_Problem details_: Could you copy exactly the lines from the one containing "- role: Kullanıcı" through the last line of the records below, and nothing else?

_Extracted material_:

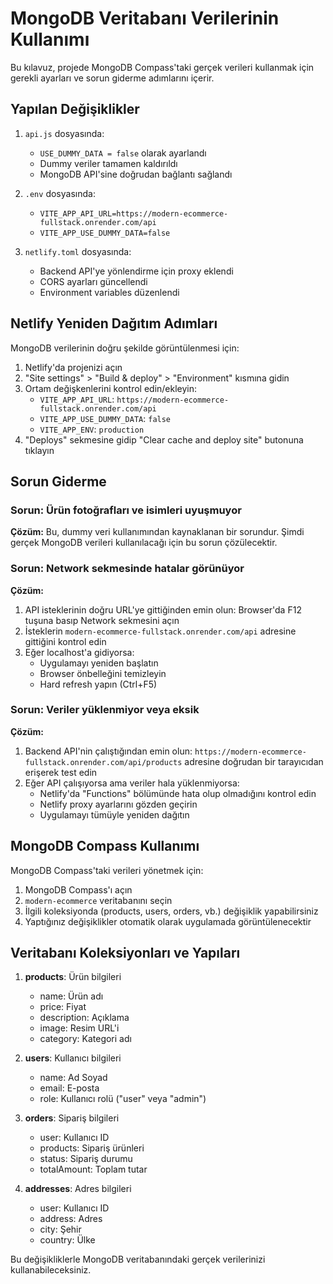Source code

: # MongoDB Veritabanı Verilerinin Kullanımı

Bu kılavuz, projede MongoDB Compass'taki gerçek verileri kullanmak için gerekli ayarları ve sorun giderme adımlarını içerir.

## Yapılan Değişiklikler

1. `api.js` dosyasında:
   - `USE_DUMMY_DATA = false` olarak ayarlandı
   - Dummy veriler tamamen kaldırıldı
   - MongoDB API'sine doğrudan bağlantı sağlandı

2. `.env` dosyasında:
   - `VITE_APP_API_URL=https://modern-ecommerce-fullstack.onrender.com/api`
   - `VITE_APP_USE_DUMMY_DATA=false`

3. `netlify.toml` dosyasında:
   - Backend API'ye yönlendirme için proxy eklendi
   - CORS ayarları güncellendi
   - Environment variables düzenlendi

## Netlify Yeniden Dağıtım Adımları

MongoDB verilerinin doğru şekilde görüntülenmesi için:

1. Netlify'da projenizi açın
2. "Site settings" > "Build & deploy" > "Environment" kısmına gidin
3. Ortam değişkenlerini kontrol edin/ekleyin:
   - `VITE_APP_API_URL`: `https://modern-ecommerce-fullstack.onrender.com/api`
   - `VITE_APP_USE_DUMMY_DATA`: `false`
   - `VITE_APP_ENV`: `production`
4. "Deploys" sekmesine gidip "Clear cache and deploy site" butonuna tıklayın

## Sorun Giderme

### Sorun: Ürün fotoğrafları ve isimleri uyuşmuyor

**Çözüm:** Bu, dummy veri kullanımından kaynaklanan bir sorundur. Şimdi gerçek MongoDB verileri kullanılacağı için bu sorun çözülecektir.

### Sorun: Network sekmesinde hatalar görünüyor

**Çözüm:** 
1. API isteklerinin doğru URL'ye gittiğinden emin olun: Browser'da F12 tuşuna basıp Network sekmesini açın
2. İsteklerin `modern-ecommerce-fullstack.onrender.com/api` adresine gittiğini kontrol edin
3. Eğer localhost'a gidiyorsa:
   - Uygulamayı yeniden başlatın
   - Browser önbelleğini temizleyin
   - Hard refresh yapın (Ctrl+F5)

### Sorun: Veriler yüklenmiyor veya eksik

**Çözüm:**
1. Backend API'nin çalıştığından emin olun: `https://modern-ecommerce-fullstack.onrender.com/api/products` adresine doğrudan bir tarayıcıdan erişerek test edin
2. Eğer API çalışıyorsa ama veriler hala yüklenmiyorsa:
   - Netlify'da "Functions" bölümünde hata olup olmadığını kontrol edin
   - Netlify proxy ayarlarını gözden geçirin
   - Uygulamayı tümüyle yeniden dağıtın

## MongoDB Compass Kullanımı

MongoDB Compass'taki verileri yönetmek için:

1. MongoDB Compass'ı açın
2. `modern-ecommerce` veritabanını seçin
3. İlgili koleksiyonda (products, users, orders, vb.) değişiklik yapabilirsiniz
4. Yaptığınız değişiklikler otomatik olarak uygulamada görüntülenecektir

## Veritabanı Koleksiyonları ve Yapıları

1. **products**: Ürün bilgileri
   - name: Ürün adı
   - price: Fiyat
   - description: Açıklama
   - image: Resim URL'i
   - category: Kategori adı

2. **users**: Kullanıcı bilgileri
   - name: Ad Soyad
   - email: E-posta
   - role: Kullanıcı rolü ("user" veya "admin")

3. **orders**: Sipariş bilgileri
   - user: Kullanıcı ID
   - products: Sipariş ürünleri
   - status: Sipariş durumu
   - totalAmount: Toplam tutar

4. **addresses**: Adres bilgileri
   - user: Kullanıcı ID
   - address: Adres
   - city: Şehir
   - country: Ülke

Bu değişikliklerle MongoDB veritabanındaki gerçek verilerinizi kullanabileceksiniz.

_Written response_:
   - role: Kullanıcı rolü ("user" veya "admin")

3. **orders**: Sipariş bilgileri
   - user: Kullanıcı ID
   - products: Sipariş ürünleri
   - status: Sipariş durumu
   - totalAmount: Toplam tutar

4. **addresses**: Adres bilgileri
   - user: Kullanıcı ID
   - address: Adres
   - city: Şehir
   - country: Ülke

Bu değişikliklerle MongoDB veritabanındaki gerçek verilerinizi kullanabileceksiniz.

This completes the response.